Грэйс дождалась, когда звонивший закончил диктовать автоответчику и отсоединился, взяла трубку и набрала номер своего литературного агента Эдны Вейц.
— Сейчас она разговаривает по телефону с Лондоном. Ей потом позвонить вам или хотите поговорить с ее ассистентом?
— Я подожду, не кладите трубку! — энергично сказала Грэйс. Ждать ей пришлось десять минут. Неужели с Лондоном можно разговаривать целых десять минут? Это же безумно дорого! Ну и порядочки теперь, куда катится мир?
— Да, — возник наконец в трубке голос Эдны.
— Эдна, это Грэйс.
— А! Так сразу и надо было говорить! Секретарша тебя не узнала.
— Ты, наверное, всем так говоришь, Эдна, кто бы тебе ни звонил.
— Ммм…
— Я хочу издаваться в другом издательстве.
— Что?
— Я только что получила такой удар, такой удар… Меня смертельно ранил Крэйг Эпштейн. Я не хочу, чтобы он прикасался к моей новой книге.
— Что случилось?
— Это такой кошмар, даже не знаю, как объяснить тебе. Не знаю, стоит ли мне рассказывать тебе об этом.

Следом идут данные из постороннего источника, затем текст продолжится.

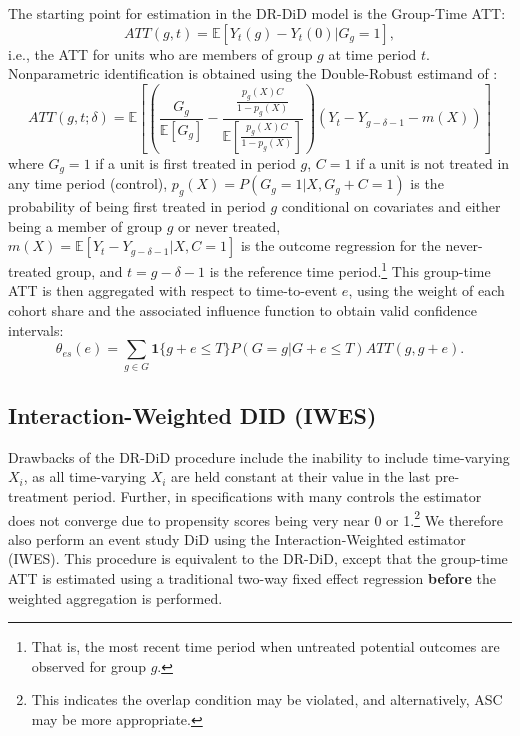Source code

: \documentclass[12pt]{amsart}
\begin{document}
The starting point for estimation in the DR-DiD model is the Group-Time ATT:
\begin{equation}
    ATT(g,t) = \mathbb{E}[Y_t(g) - Y_t(0)| G_g = 1],
\end{equation}
i.e., the ATT for units who are members of group $g$ at time period $t$. Nonparametric identification is obtained using the Double-Robust estimand of :
\begin{equation*}
    ATT(g,t;\delta) = \mathbb{E} \left[\left( 
    \frac{G_g}{\mathbb{E}[G_g]} - \frac{\frac{p_g(X)C}{1-p_g(X)}}{\mathbb{E}\left[\frac{p_g(X)C}{1-p_g(X)}\right]}
    \right) (Y_t - Y_{g-\delta-1} - m(X))
    \right] 
\end{equation*}
where $G_g = 1$ if a unit is first treated in period $g$, $C = 1$ if a unit is not treated in any time period (control), $p_g(X) = P(G_g = 1|X, G_g + C = 1)$ is the probability of being first treated in period $g$ conditional on covariates and either being a member of group $g$ or never treated, $m(X) = \mathbb{E}[Y_t - Y_{g-\delta-1} | X, C=1]$ is the outcome regression for the never-treated group, and $t = g - \delta - 1$ is the reference time period.\footnote{That is, the most recent time period when untreated potential outcomes are observed for group $g$.} This group-time ATT is then aggregated with respect to time-to-event $e$, using the weight of each cohort share and the associated influence function to obtain valid confidence intervals:
\begin{equation}\label{eq:agg}
    \theta_{es}(e) = \sum_{g \in G} {\textbf{1}} \{ g + e \leq T \} P(G = g | G + e \leq T) ATT(g,g+e).
\end{equation}

\subsection{Interaction-Weighted DID (IWES)}

Drawbacks of the DR-DiD procedure include the inability to include time-varying $X_i$, as all time-varying $X_i$ are held constant at their value in the last pre-treatment period. Further, in specifications with many controls the estimator does not converge due to propensity scores being very near 0 or 1.\footnote{This indicates the overlap condition may be violated, and alternatively, ASC may be more appropriate.} We therefore also perform an event study DiD using the  Interaction-Weighted estimator (IWES). This procedure is equivalent to the DR-DiD, except that the group-time ATT is estimated using a traditional two-way fixed effect regression \textbf{before} the weighted aggregation is performed. 
\end{document}
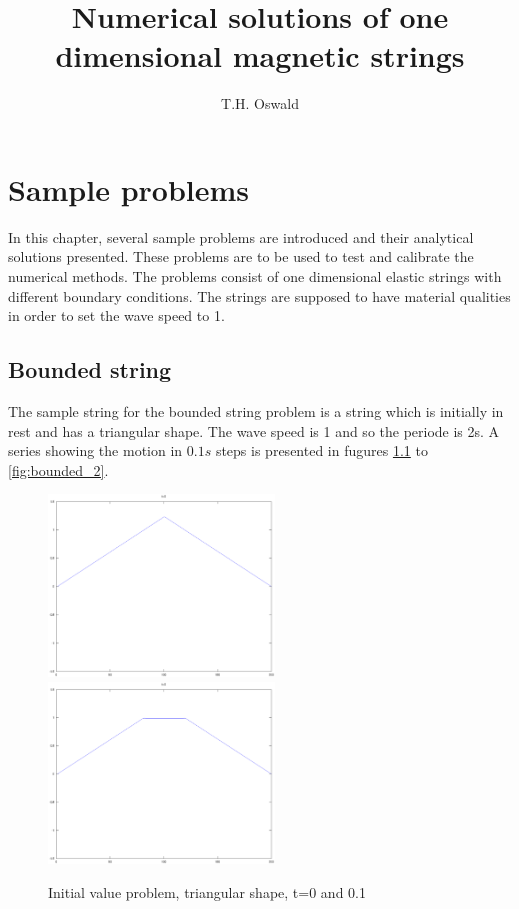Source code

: \documentclass[a4paper,10pt]{report}
\title{Numerical solutions of one dimensional magnetic strings}
\author{T.H. Oswald}
\begin{document}
\maketitle

\begin{abstract}
\end{abstract}

\chapter{Sample problems}
In this chapter, several sample problems are introduced and their analytical solutions presented. These problems are to be used to test and 
calibrate the numerical methods. The problems consist of one dimensional elastic strings with different boundary conditions. The strings 
are supposed to have material qualities in order to set the wave speed to 1.

\section{Bounded string}
The sample string for the bounded string problem is a string which is initially in rest and has a triangular shape. The wave speed is 1 and so the periode
is 2s. A series showing the motion in $0.1s$ steps is presented in fugures \ref{fig:bounded_1} to \ref{fig:bounded_2}.

\label{sec: bounded}

\begin{figure}
\label{fig:bounded_1}
 \includegraphics[width=6cm]{./fixed_ends_analytic_t0.eps}
\includegraphics[width=6cm]{./fixed_ends_analytic_t0.1.eps}

\caption{Initial value problem, triangular shape, t=0 and 0.1}
\end{figure} 
\end{document}

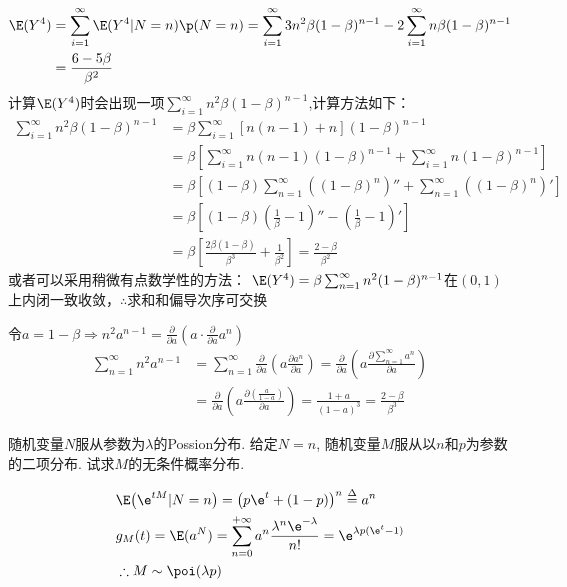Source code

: \begin{solution}[2]
\[\begin{aligned}
			\E(Y^4)     & = \sum_{i=1}^{\infty}\E(Y^4|N=n)\p(N=n) = \sum_{i=1}^{\infty}3n^2\beta (1-\beta )^{n-1} - 2\sum_{i=1}^{\infty}n\beta (1-\beta )^{n-1}                                   \\
			            & = \frac{6-5\beta}{{\beta}^2}
		\end{aligned}\]
	计算$\E(Y^4)$时会出现一项$\sum_{i=1}^{\infty}n^2\beta (1-\beta )^{n-1}$,计算方法如下：
	\[\begin{aligned}
			\sum_{i=1}^{\infty}n^2\beta (1-\beta )^{n-1} & = \beta \sum_{i=1}^{\infty}[n(n-1)+n](1-\beta )^{n-1}                                                                        \\
			                                             & = \beta \left[\sum_{i=1}^{\infty}n(n-1)(1-\beta )^{n-1} + \sum_{i=1}^{\infty}n(1-\beta)^{n-1}\right]                         \\
			                                             & = \beta \left[(1-\beta )\sum_{n=1}^{\infty}\left((1-\beta )^n\right)'' + \sum_{n=1}^{\infty}\left((1-\beta)^n\right)'\right] \\
			                                             & = \beta \left[(1-\beta)\left(\frac{1}{\beta}-1\right)'' - \left(\frac{1}{\beta} - 1\right)'\right]                           \\
			                                             & = \beta \left[\frac{2\beta(1-\beta)}{\beta ^3} + \frac{1}{\beta ^2}\right] = \frac{2-\beta}{\beta ^2}
		\end{aligned}\]
	或者可以采用稍微有点数学性的方法：
	$\E(Y^4) = \beta \sum_{n=1}^{\infty}n^2 (1-\beta)^{n-1}$在$(0,1)$上内闭一致收敛，$\therefore$求和和偏导次序可交换

	令$a = 1-\beta \Rightarrow n^2 a^{n-1}=\frac{\partial }{\partial a}(a\cdot \frac{\partial }{\partial a}a^n)$
	\[\begin{aligned}
			\sum_{n=1}^{\infty}n^2 a^{n-1} & = \sum_{n=1}^{\infty}\frac{\partial }{\partial a}\left(a \frac{\partial a^n}{\partial a}\right) = \frac{\partial }{\partial a}\left(a \frac{\partial \sum_{n=1}^{\infty}a^n}{\partial a}\right) \\
			                               & = \frac{\partial }{\partial a}\left(a \frac{\partial (\frac{a}{1-a})}{\partial a}\right) = \frac{1+a}{(1-a)^3} = \frac{2-\beta}{\beta ^3}
		\end{aligned}\]
\end{solution}

\begin{problem}{1.17}
随机变量$N$服从参数为$\lambda$的Possion分布. 给定$N=n$, 随机变量$M$服从以$n$和$p$为参数的二项分布. 试求$M$的无条件概率分布.
\end{problem}
\begin{solution}
	\[
		\begin{split}
			& \E\big(\e^{tM}|N=n\big) = \big(p\e^t+(1-p)\big)^n \overset{\Delta}{=} a^n\\
			& g_M(t) = \E(a^N) = \sum^{+\infty}_{n=0}a^n\frac{\lambda^n \e^{-\lambda}}{n!} = \e^{\lambda p(\e^t-1)}\\
			& \therefore M \sim \poi(\lambda p)
		\end{split}
	\]
\end{solution}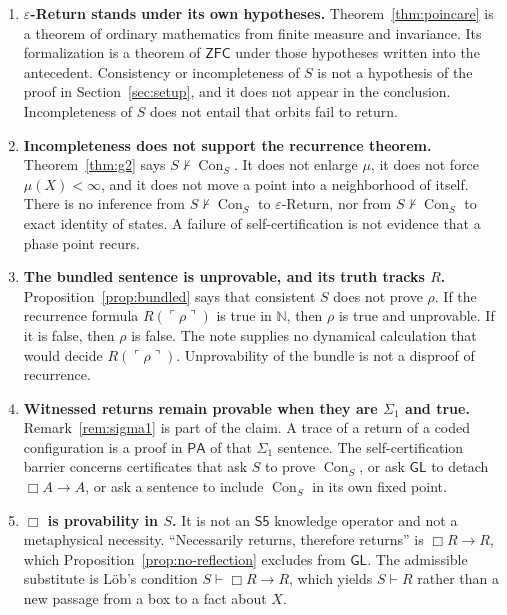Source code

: \documentclass[11pt]{article}
\newcommand{\Nat}{\mathbb{N}}
\newcommand{\gn}[1]{\ulcorner #1 \urcorner}
\DeclareMathOperator{\Con}{Con}
\newcommand{\PA}{\mathsf{PA}}
\newcommand{\ZFC}{\mathsf{ZFC}}
\newcommand{\GL}{\mathsf{GL}}
\theoremstyle{definition}
\theoremstyle{remark}
\begin{document}
\begin{enumerate}
\item \textbf{\(\varepsilon\)-Return stands under its own hypotheses.}
Theorem~\ref{thm:poincare} is a theorem of ordinary mathematics from finite measure and invariance.
Its formalization is a theorem of \(\ZFC\) under those hypotheses written into the antecedent.
Consistency or incompleteness of \(S\) is not a hypothesis of the proof in Section~\ref{sec:setup}, and it does not appear in the conclusion.
Incompleteness of \(S\) does not entail that orbits fail to return.

\item \textbf{Incompleteness does not support the recurrence theorem.}
Theorem~\ref{thm:g2} says \(S\nvdash\Con_{S}\).
It does not enlarge \(\mu\), it does not force \(\mu(X)<\infty\), and it does not move a point into a neighborhood of itself.
There is no inference from \(S\nvdash\Con_{S}\) to \(\varepsilon\)-Return, nor from \(S\nvdash\Con_{S}\) to exact identity of states.
A failure of self-certification is not evidence that a phase point recurs.

\item \textbf{The bundled sentence is unprovable, and its truth tracks \(R\).}
Proposition~\ref{prop:bundled} says that consistent \(S\) does not prove \(\rho\).
If the recurrence formula \(R(\gn{\rho})\) is true in \(\Nat\), then \(\rho\) is true and unprovable.
If it is false, then \(\rho\) is false.
The note supplies no dynamical calculation that would decide \(R(\gn{\rho})\).
Unprovability of the bundle is not a disproof of recurrence.

\item \textbf{Witnessed returns remain provable when they are \(\Sigma_1\) and true.}
Remark~\ref{rem:sigma1} is part of the claim.
A trace of a return of a coded configuration is a proof in \(\PA\) of that \(\Sigma_1\) sentence.
The self-certification barrier concerns certificates that ask \(S\) to prove \(\Con_{S}\), or ask \(\GL\) to detach \(\Box A\to A\), or ask a sentence to include \(\Con_{S}\) in its own fixed point.

\item \textbf{\(\Box\) is provability in \(S\).}
It is not an \(\mathsf{S5}\) knowledge operator and not a metaphysical necessity.
``Necessarily returns, therefore returns'' is \(\Box R\to R\), which Proposition~\ref{prop:no-reflection} excludes from \(\GL\).
The admissible substitute is L\"ob's condition \(S\vdash\Box R\to R\), which yields \(S\vdash R\) rather than a new passage from a box to a fact about \(X\).


\end{enumerate}
\end{document}
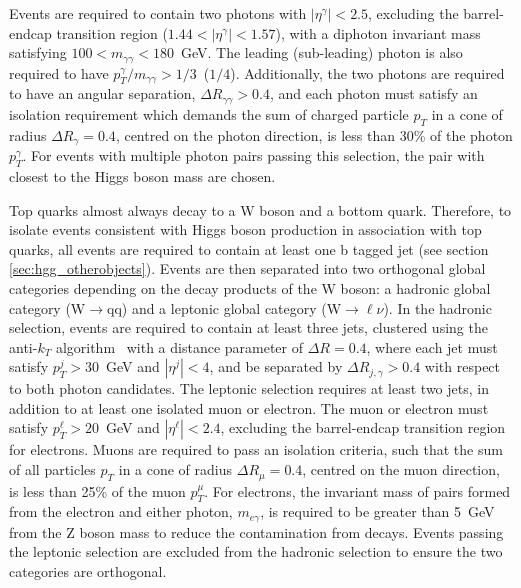 Events are required to contain two photons with $|\eta^\gamma|<2.5$, excluding the barrel-endcap transition region ($1.44<|\eta^\gamma|<1.57$), with a diphoton invariant mass satisfying ${100<m_{\gamma\gamma}<180}$~GeV. The leading (sub-leading) photon is also required to have $p^\gamma_T/m_{\gamma\gamma}>1/3$~($1/4$). Additionally, the two photons are required to have an angular separation, $\Delta R_{\gamma\gamma}>0.4$, and each photon must satisfy an isolation requirement which demands the sum of charged particle $p_T$ in a cone of radius $\Delta R_{\gamma}=0.4$, centred on the photon direction, is less than 30\% of the photon $p_T^\gamma$. For events with multiple photon pairs passing this selection, the pair with \mgg closest to the Higgs boson mass are chosen.

Top quarks almost always decay to a W boson and a bottom quark. Therefore, to isolate events consistent with Higgs boson production in association with top quarks, all events are required to contain at least one b tagged jet (see section \ref{sec:hgg_otherobjects}). Events are then separated into two orthogonal global categories depending on the decay products of the W boson: a hadronic global category (W$\rightarrow$qq) and a leptonic global category (W$\rightarrow\ell\nu$). In the hadronic selection, events are required to contain at least three jets, clustered using the anti-$k_T$ algorithm~\cite{Cacciari:2008gp,Cacciari:2011ma} with a distance parameter of $\Delta R=0.4$, where each jet must satisfy $p_T^j>30$~GeV and $|\eta^j|<4$, and be separated by $\Delta R_{j,\gamma}>0.4$ with respect to both photon candidates. The leptonic selection requires at least two jets, in addition to at least one isolated muon or electron. The muon or electron must satisfy $p_T^\ell>20$~GeV and $|\eta^\ell|<2.4$, excluding the barrel-endcap transition region for electrons. Muons are required to pass an isolation criteria, such that the sum of all particles $p_T$ in a cone of radius $\Delta R_{\mu}=0.4$, centred on the muon direction, is less than 25\% of the muon $p_T^\mu$. For electrons, the invariant mass of pairs formed from the electron and either photon, $m_{e\gamma}$, is required to be greater than 5~GeV from the Z boson mass to reduce the contamination from \Zee decays. Events passing the leptonic selection are excluded from the hadronic selection to ensure the two categories are orthogonal.

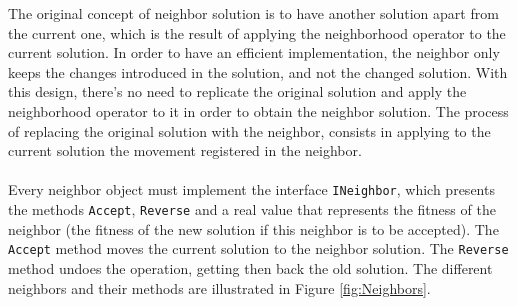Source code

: The original concept of neighbor solution is to have another solution apart from the current one, which is the result of applying the neighborhood operator to the current solution. In order to have an efficient implementation, the neighbor only keeps the changes introduced in the solution, and not the changed solution. With this design, there's no need to replicate the original solution and apply the neighborhood operator to it in order to obtain the neighbor solution. The process of replacing the original solution with the neighbor, consists in applying to the current solution the movement registered in the neighbor.\\
\\
Every neighbor object must implement the interface \verb+INeighbor+, which presents the methods \verb+Accept+, \verb+Reverse+ and a real value that represents the fitness of the neighbor (the fitness of the new solution if this neighbor is to be accepted). The \verb+Accept+ method  moves the current solution to the neighbor solution. The \verb+Reverse+ method undoes the operation, getting then back the old solution. The different neighbors and their methods are illustrated in Figure \ref{fig:Neighbors}.\\
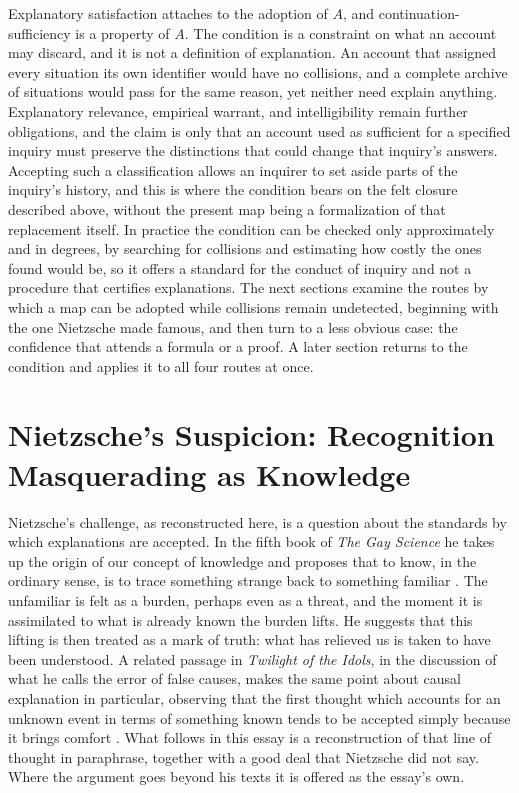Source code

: \documentclass[11pt,letterpaper]{article}
\theoremstyle{definition}
\begin{document}
Explanatory satisfaction attaches to the adoption of $A$, and continuation-sufficiency is a property of $A$. The condition is a constraint on what an account may discard, and it is not a definition of explanation. An account that assigned every situation its own identifier would have no collisions, and a complete archive of situations would pass for the same reason, yet neither need explain anything. Explanatory relevance, empirical warrant, and intelligibility remain further obligations, and the claim is only that an account used as sufficient for a specified inquiry must preserve the distinctions that could change that inquiry's answers. Accepting such a classification allows an inquirer to set aside parts of the inquiry's history, and this is where the condition bears on the felt closure described above, without the present map being a formalization of that replacement itself. In practice the condition can be checked only approximately and in degrees, by searching for collisions and estimating how costly the ones found would be, so it offers a standard for the conduct of inquiry and not a procedure that certifies explanations. The next sections examine the routes by which a map can be adopted while collisions remain undetected, beginning with the one Nietzsche made famous, and then turn to a less obvious case: the confidence that attends a formula or a proof. A later section returns to the condition and applies it to all four routes at once.

\section{Nietzsche's Suspicion: Recognition Masquerading as Knowledge}

Nietzsche's challenge, as reconstructed here, is a question about the standards by which explanations are accepted. In the fifth book of \emph{The Gay Science} he takes up the origin of our concept of knowledge and proposes that to know, in the ordinary sense, is to trace something strange back to something familiar \cite{nietzsche-gs}. The unfamiliar is felt as a burden, perhaps even as a threat, and the moment it is assimilated to what is already known the burden lifts. He suggests that this lifting is then treated as a mark of truth: what has relieved us is taken to have been understood. A related passage in \emph{Twilight of the Idols}, in the discussion of what he calls the error of false causes, makes the same point about causal explanation in particular, observing that the first thought which accounts for an unknown event in terms of something known tends to be accepted simply because it brings comfort \cite{nietzsche-ti}. What follows in this essay is a reconstruction of that line of thought in paraphrase, together with a good deal that Nietzsche did not say. Where the argument goes beyond his texts it is offered as the essay's own.
\end{document}
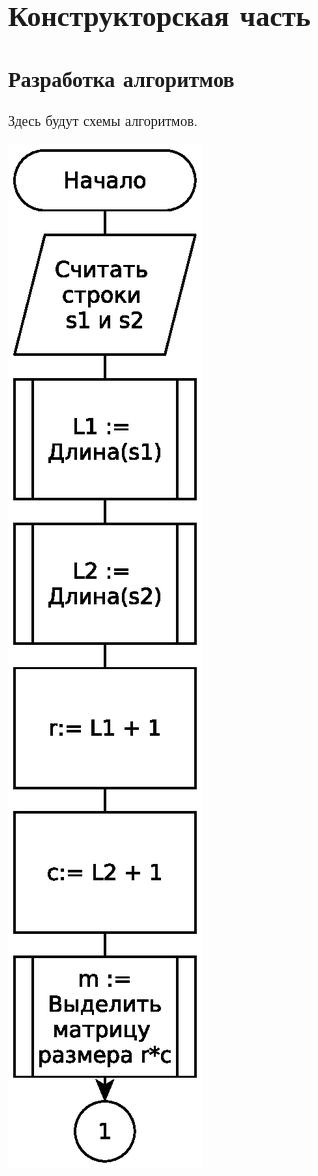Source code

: \chapter{Конструкторская часть}
\label{cha:design}

\section{Разработка алгоритмов}
Здесь будут схемы алгоритмов.

\includegraphics[scale=0.75]{schemes/levenshtein-iterative-eps-1}

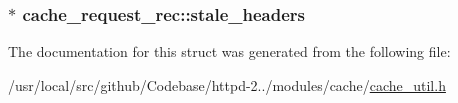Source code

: \subsubsection[{\texorpdfstring{stale\+\_\+headers}{stale_headers}}]{$\ast$ cache\+\_\+request\+\_\+rec\+::stale\+\_\+headers}\hypertarget{structcache__request__rec_a7bdf3605a965ddd6b566babb830bde8b}{}\label{structcache__request__rec_a7bdf3605a965ddd6b566babb830bde8b}


The documentation for this struct was generated from the following file\+:\begin{DoxyCompactItemize}
\item 
/usr/local/src/github/\+Codebase/httpd-\/2../modules/cache/\hyperlink{cache__util_8h}{cache\+\_\+util.\+h}\end{DoxyCompactItemize}
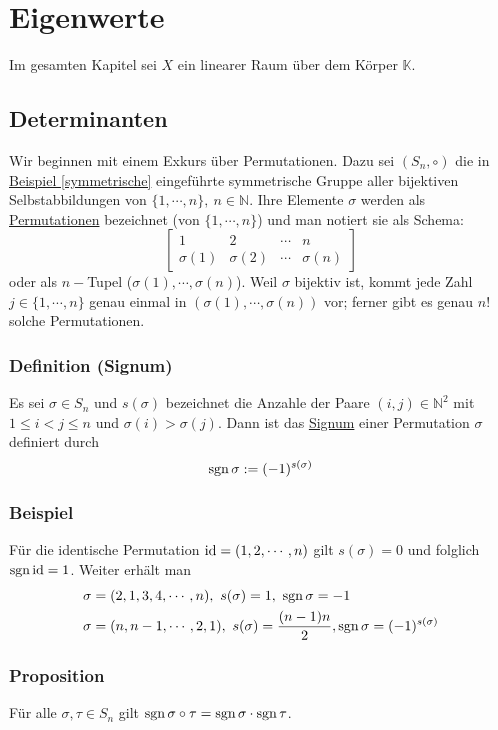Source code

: \section{Eigenwerte}
Im gesamten Kapitel sei $X$ ein linearer Raum über dem Körper $\mathbb{K}$.
\subsection{Determinanten}
Wir beginnen mit einem Exkurs über Permutationen.  Dazu sei $(S_n,\circ )$ die in \hyperref[symmetrische]{Beispiel \ref*{symmetrische}} eingeführte symmetrische Gruppe aller bijektiven Selbstabbildungen von $\{1,\cdots ,n\},\ n\in\mathbb{N}$.  Ihre Elemente $\sigma$ werden als \underline{Permutationen} bezeichnet (von $\{1,\cdots ,n\}$) und man notiert sie als Schema:
\[\begin{bmatrix}1 & 2 & \cdots & n\\ \sigma (1) & \sigma (2) & \cdots & \sigma (n)\end{bmatrix}\]
oder als $n-$Tupel ($\sigma (1),\cdots ,\sigma (n)$).  Weil $\sigma$ bijektiv ist, kommt jede Zahl $j\in\{1,\cdots ,n\}$ genau einmal in $(\sigma (1),\cdots ,\sigma (n))$ vor; ferner gibt es genau $n!$ solche Permutationen.
\subsubsection{Definition (Signum)}
Es sei $\sigma \in S_n$ und $s(\sigma )$ bezeichnet die Anzahle der Paare $(i,j)\in\mathbb{N}^2$ mit $1\leq i<j\leq n$ und $\sigma (i) > \sigma (j)$.  Dann ist das \underline{Signum} einer Permutation $\sigma$ definiert durch
\[\operatorname{sgn} \sigma := (-1)^{s(\sigma )}\]
\subsubsection{Beispiel}
\label{4.1.2}
Für die identische Permutation $\operatorname{id} =(1,2,\cdots ,n)$ gilt $s(\sigma )=0$ und folglich $\operatorname{sgn} \operatorname{id} =1$.  Weiter erhält man
\begin{align*}
\sigma &=(2,1,3,4,\cdots ,n),\ s(\sigma )=1,\ \operatorname{sgn} \sigma =-1\\
\sigma &=(n,n-1,\cdots ,2, 1),\ s(\sigma )=\frac{(n-1)n}{2},\operatorname{sgn} \sigma =(-1)^{s(\sigma )}
\end{align*}
\subsubsection{Proposition}
Für alle $\sigma ,\tau \in S_n$ gilt $\operatorname{sgn} \sigma \circ \tau =\operatorname{sgn} \sigma\cdot\operatorname{sgn} \tau$.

— Ты хочешь, чтобы я все узнала от него? Хочешь, чтобы я ему сейчас позвонила и выслушала его версию происшедшего?
— Эдна, у него не может быть никакой версии! Он осел.
— Ну что ты хочешь от мужчин, дорогая? — вздохнула Эдна.
— Я намекнула ему, что он скоро сможет получить от меня продолжение книги «Любовь это вальс».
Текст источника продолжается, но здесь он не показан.